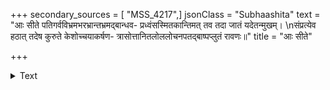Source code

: +++
secondary_sources = [ "MSS_4217",]
jsonClass = "Subhaashita"
text = "आः सीते पतिगर्वविभ्रमभरभ्रान्तभ्रमद्बान्धव- प्रध्वंसस्मितकान्तिमत् तव तदा जातं यदेतन्मुखम्।  \nसंप्रत्येव हठात् तदेष कुरुते केशोच्चयाकर्षण- त्रासोत्तानितलोललोचनपतद्बाष्पप्लुतं रावणः॥"
title = "आः सीते"

+++

<details><summary>Text</summary>

आः सीते पतिगर्वविभ्रमभरभ्रान्तभ्रमद्बान्धव- प्रध्वंसस्मितकान्तिमत् तव तदा जातं यदेतन्मुखम्।  
संप्रत्येव हठात् तदेष कुरुते केशोच्चयाकर्षण- त्रासोत्तानितलोललोचनपतद्बाष्पप्लुतं रावणः॥
</details>
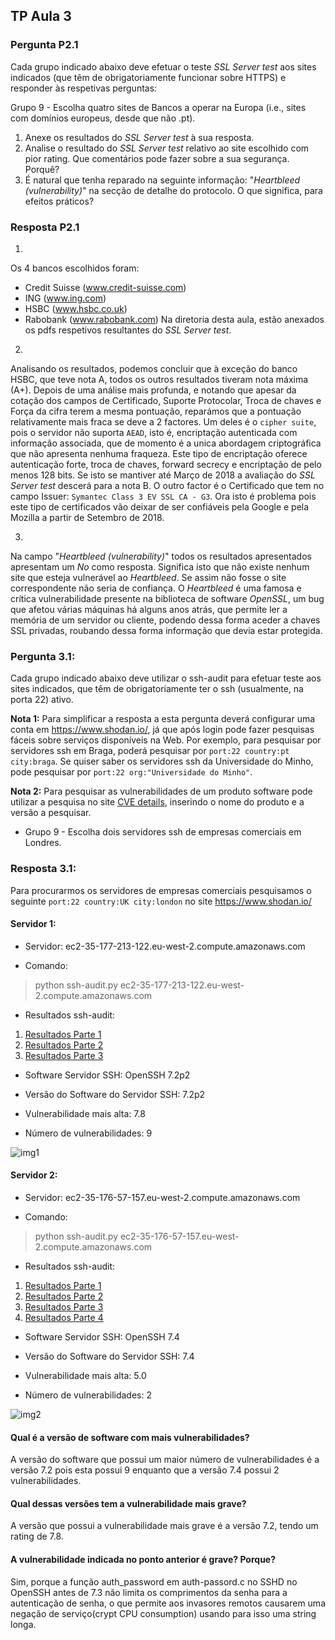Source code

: ## TP Aula 3

### Pergunta P2.1

Cada grupo indicado abaixo deve efetuar o teste _SSL Server test_ aos sites indicados (que têm de obrigatoriamente funcionar sobre HTTPS) e responder às respetivas perguntas:

 Grupo 9 - Escolha quatro sites de Bancos a operar na Europa (i.e., sites com domínios europeus, desde que não .pt).

  1. Anexe os resultados do _SSL Server test_ à sua resposta.
  2. Analise o resultado do _SSL Server test_ relativo ao site escolhido com pior rating. Que comentários pode fazer sobre a sua segurança. Porquê?
  3. É natural que tenha reparado na seguinte informação: "_Heartbleed (vulnerability)_" na secção de detalhe do protocolo. O que significa, para efeitos práticos?

### Resposta P2.1
 1.
 Os 4 bancos escolhidos foram:
- Credit Suisse (www.credit-suisse.com)
- ING (www.ing.com)
- HSBC (www.hsbc.co.uk)
- Rabobank (www.rabobank.com)
Na diretoria desta aula, estão anexados os pdfs respetivos resultantes do _SSL Server test_.

 2.
Analisando os resultados, podemos concluir que à exceção do banco HSBC, que teve nota A, todos os outros resultados tiveram nota máxima (A+).
Depois de uma análise mais profunda, e notando que apesar da cotação dos campos de Certificado, Suporte Protocolar, Troca de chaves e Força da cifra terem a mesma pontuação, reparámos que a pontuação relativamente mais fraca se deve a 2 factores. Um deles é o `cipher suite`, pois o servidor não suporta `AEAD`, isto é, encriptação autenticada com informação associada, que de momento é a unica abordagem criptográfica que não apresenta nenhuma fraqueza. Este tipo de encriptação oferece autenticação forte, troca de chaves, forward secrecy e encriptação de pelo menos 128 bits. Se isto se mantiver até Março de 2018 a avaliação do _SSL Server test_ descerá para a nota B. O outro factor é o Certificado que tem no campo Issuer: `Symantec Class 3 EV SSL CA - G3`. Ora isto é problema pois este tipo de certificados vão deixar de ser confiáveis pela Google e pela Mozilla a partir de Setembro de 2018.

 3.
Na campo "_Heartbleed (vulnerability)_" todos os resultados apresentados apresentam um _No_ como resposta. Significa isto que não existe nenhum site que esteja vulnerável ao _Heartbleed_. Se assim não fosse o site correspondente não seria de confiança. O _Heartbleed_ é uma famosa e crítica vulnerabilidade presente na biblioteca de software _OpenSSL_, um bug que afetou várias máquinas há alguns anos atrás, que permite ler a memória de um servidor ou cliente, podendo dessa forma aceder a chaves SSL privadas, roubando dessa forma informação que devia estar protegida.





### Pergunta 3.1:

Cada grupo indicado abaixo deve utilizar o ssh-audit para efetuar teste aos sites indicados, que têm de obrigatoriamente ter o ssh (usualmente, na porta 22) ativo.

**Nota 1:** Para simplificar a resposta a esta pergunta deverá configurar uma conta em <https://www.shodan.io/>, já que após login pode fazer pesquisas fáceis sobre serviços disponíveis na Web. Por exemplo, para pesquisar por servidores ssh em Braga, poderá pesquisar por `port:22 country:pt city:braga`. Se quiser saber os servidores ssh da Universidade do Minho, pode pesquisar por `port:22 org:"Universidade do Minho"`.

**Nota 2:** Para pesquisar as vulnerabilidades de um produto software pode utilizar a pesquisa no site [CVE details](https://www.cvedetails.com/version-search.php), inserindo o nome do produto e a versão a pesquisar.

- Grupo 9 - Escolha dois servidores ssh de empresas comerciais em Londres.


### Resposta 3.1:

Para procurarmos os servidores de empresas comerciais pesquisamos o seguinte `port:22 country:UK city:london` no site <https://www.shodan.io/>

#### Servidor 1: 

* Servidor: ec2-35-177-213-122.eu-west-2.compute.amazonaws.com

* Comando:
> python ssh-audit.py ec2-35-177-213-122.eu-west-2.compute.amazonaws.com

* Resultados ssh-audit:
1. [Resultados Parte 1](https://github.com/uminho-miei-engseg/1718-G9/blob/master/TPraticas/aula3/img/serv1_1.png)
2. [Resultados Parte 2](https://github.com/uminho-miei-engseg/1718-G9/blob/master/TPraticas/aula3/img/serv1_2.png)
3. [Resultados Parte 3](https://github.com/uminho-miei-engseg/1718-G9/blob/master/TPraticas/aula3/img/serv1_3.png)

* Software Servidor SSH: OpenSSH 7.2p2

* Versão do Software do Servidor SSH: 7.2p2

* Vulnerabilidade mais alta: 7.8

* Número de vulnerabilidades: 9


![img1](https://github.com/uminho-miei-engseg/1718-G9/blob/master/TPraticas/aula3/img/nvul1.png)


#### Servidor 2:

* Servidor: ec2-35-176-57-157.eu-west-2.compute.amazonaws.com

* Comando:
> python ssh-audit.py ec2-35-176-57-157.eu-west-2.compute.amazonaws.com

* Resultados ssh-audit:
1. [Resultados Parte 1](https://github.com/uminho-miei-engseg/1718-G9/blob/master/TPraticas/aula3/img/ser2_1.png)
2. [Resultados Parte 2](https://github.com/uminho-miei-engseg/1718-G9/blob/master/TPraticas/aula3/img/ser2_2.png)
3. [Resultados Parte 3](https://github.com/uminho-miei-engseg/1718-G9/blob/master/TPraticas/aula3/img/ser2_3.png)
4. [Resultados Parte 4](https://github.com/uminho-miei-engseg/1718-G9/blob/master/TPraticas/aula3/img/ser2_4.png)

* Software Servidor SSH: OpenSSH 7.4

* Versão do Software do Servidor SSH: 7.4

* Vulnerabilidade mais alta: 5.0

* Número de vulnerabilidades: 2


![img2](https://github.com/uminho-miei-engseg/1718-G9/blob/master/TPraticas/aula3/img/nvul2.png)


#### Qual é a versão de software com mais vulnerabilidades?
A versão do software que possui um maior número de vulnerabilidades é a versão 7.2 pois esta possui 9 enquanto que a versão 7.4 possui 2 vulnerabilidades.


#### Qual dessas versões tem a vulnerabilidade mais grave?
A versão que possui a vulnerabilidade mais grave é a versão 7.2, tendo um rating de 7.8.

#### A vulnerabilidade indicada no ponto anterior é grave? Porque?
Sim, porque a função auth_password em auth-passord.c no SSHD no OpenSSH antes de 7.3 não limita os comprimentos da senha para a autenticação de senha, o que permite aos invasores remotos causarem uma negação de serviço(crypt CPU consumption) usando para isso uma string longa.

____

TASK TO CARRY OUT →
Across the entries, each line containing the word "चनपतद" is to be counted once; the total alone is to be given.

ANSWER BOX →
2